▸ What is required: Output every record precisely.

▸ Records provided:
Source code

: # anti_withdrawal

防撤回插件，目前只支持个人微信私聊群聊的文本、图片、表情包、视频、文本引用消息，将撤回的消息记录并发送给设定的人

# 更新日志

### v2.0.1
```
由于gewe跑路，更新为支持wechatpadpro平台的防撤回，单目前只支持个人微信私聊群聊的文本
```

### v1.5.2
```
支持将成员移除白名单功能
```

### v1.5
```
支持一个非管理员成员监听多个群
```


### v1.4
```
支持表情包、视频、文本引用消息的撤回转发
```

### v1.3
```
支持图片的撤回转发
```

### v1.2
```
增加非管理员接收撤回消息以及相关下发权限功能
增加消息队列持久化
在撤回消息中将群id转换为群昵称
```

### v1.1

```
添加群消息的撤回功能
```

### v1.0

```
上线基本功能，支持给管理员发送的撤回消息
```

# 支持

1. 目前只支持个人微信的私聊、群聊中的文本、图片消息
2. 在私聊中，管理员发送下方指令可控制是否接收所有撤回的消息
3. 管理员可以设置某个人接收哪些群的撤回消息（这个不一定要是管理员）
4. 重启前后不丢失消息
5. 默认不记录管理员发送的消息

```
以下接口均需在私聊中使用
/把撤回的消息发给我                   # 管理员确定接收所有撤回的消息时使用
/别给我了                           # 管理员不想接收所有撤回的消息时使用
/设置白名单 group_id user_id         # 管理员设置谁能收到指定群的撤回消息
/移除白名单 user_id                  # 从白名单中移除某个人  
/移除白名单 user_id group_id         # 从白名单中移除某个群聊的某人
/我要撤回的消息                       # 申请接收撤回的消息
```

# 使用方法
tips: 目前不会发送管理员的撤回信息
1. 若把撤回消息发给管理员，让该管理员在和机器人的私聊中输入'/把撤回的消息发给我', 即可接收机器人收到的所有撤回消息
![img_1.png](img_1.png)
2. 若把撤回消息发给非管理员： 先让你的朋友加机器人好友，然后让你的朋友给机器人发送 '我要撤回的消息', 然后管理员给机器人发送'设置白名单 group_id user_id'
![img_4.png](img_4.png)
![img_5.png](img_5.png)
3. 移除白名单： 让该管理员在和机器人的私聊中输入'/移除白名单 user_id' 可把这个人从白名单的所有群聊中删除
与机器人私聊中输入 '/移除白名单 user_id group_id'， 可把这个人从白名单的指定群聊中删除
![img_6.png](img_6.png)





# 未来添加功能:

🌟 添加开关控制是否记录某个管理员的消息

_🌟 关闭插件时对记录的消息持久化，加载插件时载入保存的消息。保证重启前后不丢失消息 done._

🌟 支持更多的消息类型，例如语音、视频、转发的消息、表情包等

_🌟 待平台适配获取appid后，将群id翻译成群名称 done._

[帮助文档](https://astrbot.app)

▸ Task output:
Source code

: # anti_withdrawal

防撤回插件，目前只支持个人微信私聊群聊的文本、图片、表情包、视频、文本引用消息，将撤回的消息记录并发送给设定的人

# 更新日志

### v2.0.1
```
由于gewe跑路，更新为支持wechatpadpro平台的防撤回，单目前只支持个人微信私聊群聊的文本
```

### v1.5.2
```
支持将成员移除白名单功能
```

### v1.5
```
支持一个非管理员成员监听多个群
```


### v1.4
```
支持表情包、视频、文本引用消息的撤回转发
```

### v1.3
```
支持图片的撤回转发
```

### v1.2
```
增加非管理员接收撤回消息以及相关下发权限功能
增加消息队列持久化
在撤回消息中将群id转换为群昵称
```

### v1.1

```
添加群消息的撤回功能
```

### v1.0

```
上线基本功能，支持给管理员发送的撤回消息
```

# 支持

1. 目前只支持个人微信的私聊、群聊中的文本、图片消息
2. 在私聊中，管理员发送下方指令可控制是否接收所有撤回的消息
3. 管理员可以设置某个人接收哪些群的撤回消息（这个不一定要是管理员）
4. 重启前后不丢失消息
5. 默认不记录管理员发送的消息

```
以下接口均需在私聊中使用
/把撤回的消息发给我                   # 管理员确定接收所有撤回的消息时使用
/别给我了                           # 管理员不想接收所有撤回的消息时使用
/设置白名单 group_id user_id         # 管理员设置谁能收到指定群的撤回消息
/移除白名单 user_id                  # 从白名单中移除某个人  
/移除白名单 user_id group_id         # 从白名单中移除某个群聊的某人
/我要撤回的消息                       # 申请接收撤回的消息
```

# 使用方法
tips: 目前不会发送管理员的撤回信息
1. 若把撤回消息发给管理员，让该管理员在和机器人的私聊中输入'/把撤回的消息发给我', 即可接收机器人收到的所有撤回消息
![img_1.png](img_1.png)
2. 若把撤回消息发给非管理员： 先让你的朋友加机器人好友，然后让你的朋友给机器人发送 '我要撤回的消息', 然后管理员给机器人发送'设置白名单 group_id user_id'
![img_4.png](img_4.png)
![img_5.png](img_5.png)
3. 移除白名单： 让该管理员在和机器人的私聊中输入'/移除白名单 user_id' 可把这个人从白名单的所有群聊中删除
与机器人私聊中输入 '/移除白名单 user_id group_id'， 可把这个人从白名单的指定群聊中删除
![img_6.png](img_6.png)





# 未来添加功能:

🌟 添加开关控制是否记录某个管理员的消息

_🌟 关闭插件时对记录的消息持久化，加载插件时载入保存的消息。保证重启前后不丢失消息 done._

🌟 支持更多的消息类型，例如语音、视频、转发的消息、表情包等

_🌟 待平台适配获取appid后，将群id翻译成群名称 done._

[帮助文档](https://astrbot.app)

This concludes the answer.